BEGIN

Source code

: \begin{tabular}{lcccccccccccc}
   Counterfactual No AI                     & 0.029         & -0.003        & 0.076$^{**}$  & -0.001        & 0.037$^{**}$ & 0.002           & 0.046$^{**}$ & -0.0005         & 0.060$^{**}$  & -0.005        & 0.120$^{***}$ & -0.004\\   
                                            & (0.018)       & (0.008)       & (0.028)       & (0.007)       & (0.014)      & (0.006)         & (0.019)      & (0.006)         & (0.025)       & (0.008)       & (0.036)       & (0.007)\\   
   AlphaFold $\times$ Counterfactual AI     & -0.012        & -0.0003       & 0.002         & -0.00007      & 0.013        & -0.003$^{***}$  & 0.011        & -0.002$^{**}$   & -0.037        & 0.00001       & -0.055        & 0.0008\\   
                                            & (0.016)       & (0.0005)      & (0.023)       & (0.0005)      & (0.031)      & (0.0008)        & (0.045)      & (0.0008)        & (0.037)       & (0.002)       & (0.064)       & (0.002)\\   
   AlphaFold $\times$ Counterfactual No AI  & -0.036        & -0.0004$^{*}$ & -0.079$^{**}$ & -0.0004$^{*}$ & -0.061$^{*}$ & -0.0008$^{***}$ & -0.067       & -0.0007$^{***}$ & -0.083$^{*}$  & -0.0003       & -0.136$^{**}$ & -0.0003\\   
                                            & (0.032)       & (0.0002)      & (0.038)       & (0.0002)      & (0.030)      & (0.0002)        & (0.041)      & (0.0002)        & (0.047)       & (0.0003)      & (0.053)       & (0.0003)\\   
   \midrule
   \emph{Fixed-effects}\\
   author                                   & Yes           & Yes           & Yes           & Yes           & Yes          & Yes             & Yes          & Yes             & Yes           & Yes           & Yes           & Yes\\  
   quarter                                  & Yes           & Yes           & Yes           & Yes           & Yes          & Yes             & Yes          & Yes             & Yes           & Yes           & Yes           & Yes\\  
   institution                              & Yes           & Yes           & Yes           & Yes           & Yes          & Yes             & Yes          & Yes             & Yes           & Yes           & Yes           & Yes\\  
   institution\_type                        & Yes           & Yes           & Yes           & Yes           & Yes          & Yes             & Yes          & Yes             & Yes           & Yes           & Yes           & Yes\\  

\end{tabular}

END

● **The problem**
Word for word, repeat each entry shown above.

● **Response to this exercise**
Source code

: \begin{tabular}{lcccccccccccc}
   Counterfactual No AI                     & 0.029         & -0.003        & 0.076$^{**}$  & -0.001        & 0.037$^{**}$ & 0.002           & 0.046$^{**}$ & -0.0005         & 0.060$^{**}$  & -0.005        & 0.120$^{***}$ & -0.004\\   
                                            & (0.018)       & (0.008)       & (0.028)       & (0.007)       & (0.014)      & (0.006)         & (0.019)      & (0.006)         & (0.025)       & (0.008)       & (0.036)       & (0.007)\\   
   AlphaFold $\times$ Counterfactual AI     & -0.012        & -0.0003       & 0.002         & -0.00007      & 0.013        & -0.003$^{***}$  & 0.011        & -0.002$^{**}$   & -0.037        & 0.00001       & -0.055        & 0.0008\\   
                                            & (0.016)       & (0.0005)      & (0.023)       & (0.0005)      & (0.031)      & (0.0008)        & (0.045)      & (0.0008)        & (0.037)       & (0.002)       & (0.064)       & (0.002)\\   
   AlphaFold $\times$ Counterfactual No AI  & -0.036        & -0.0004$^{*}$ & -0.079$^{**}$ & -0.0004$^{*}$ & -0.061$^{*}$ & -0.0008$^{***}$ & -0.067       & -0.0007$^{***}$ & -0.083$^{*}$  & -0.0003       & -0.136$^{**}$ & -0.0003\\   
                                            & (0.032)       & (0.0002)      & (0.038)       & (0.0002)      & (0.030)      & (0.0002)        & (0.041)      & (0.0002)        & (0.047)       & (0.0003)      & (0.053)       & (0.0003)\\   
   \midrule
   \emph{Fixed-effects}\\
   author                                   & Yes           & Yes           & Yes           & Yes           & Yes          & Yes             & Yes          & Yes             & Yes           & Yes           & Yes           & Yes\\  
   quarter                                  & Yes           & Yes           & Yes           & Yes           & Yes          & Yes             & Yes          & Yes             & Yes           & Yes           & Yes           & Yes\\  
   institution                              & Yes           & Yes           & Yes           & Yes           & Yes          & Yes             & Yes          & Yes             & Yes           & Yes           & Yes           & Yes\\  
   institution\_type                        & Yes           & Yes           & Yes           & Yes           & Yes          & Yes             & Yes          & Yes             & Yes           & Yes           & Yes           & Yes\\  

\end{tabular}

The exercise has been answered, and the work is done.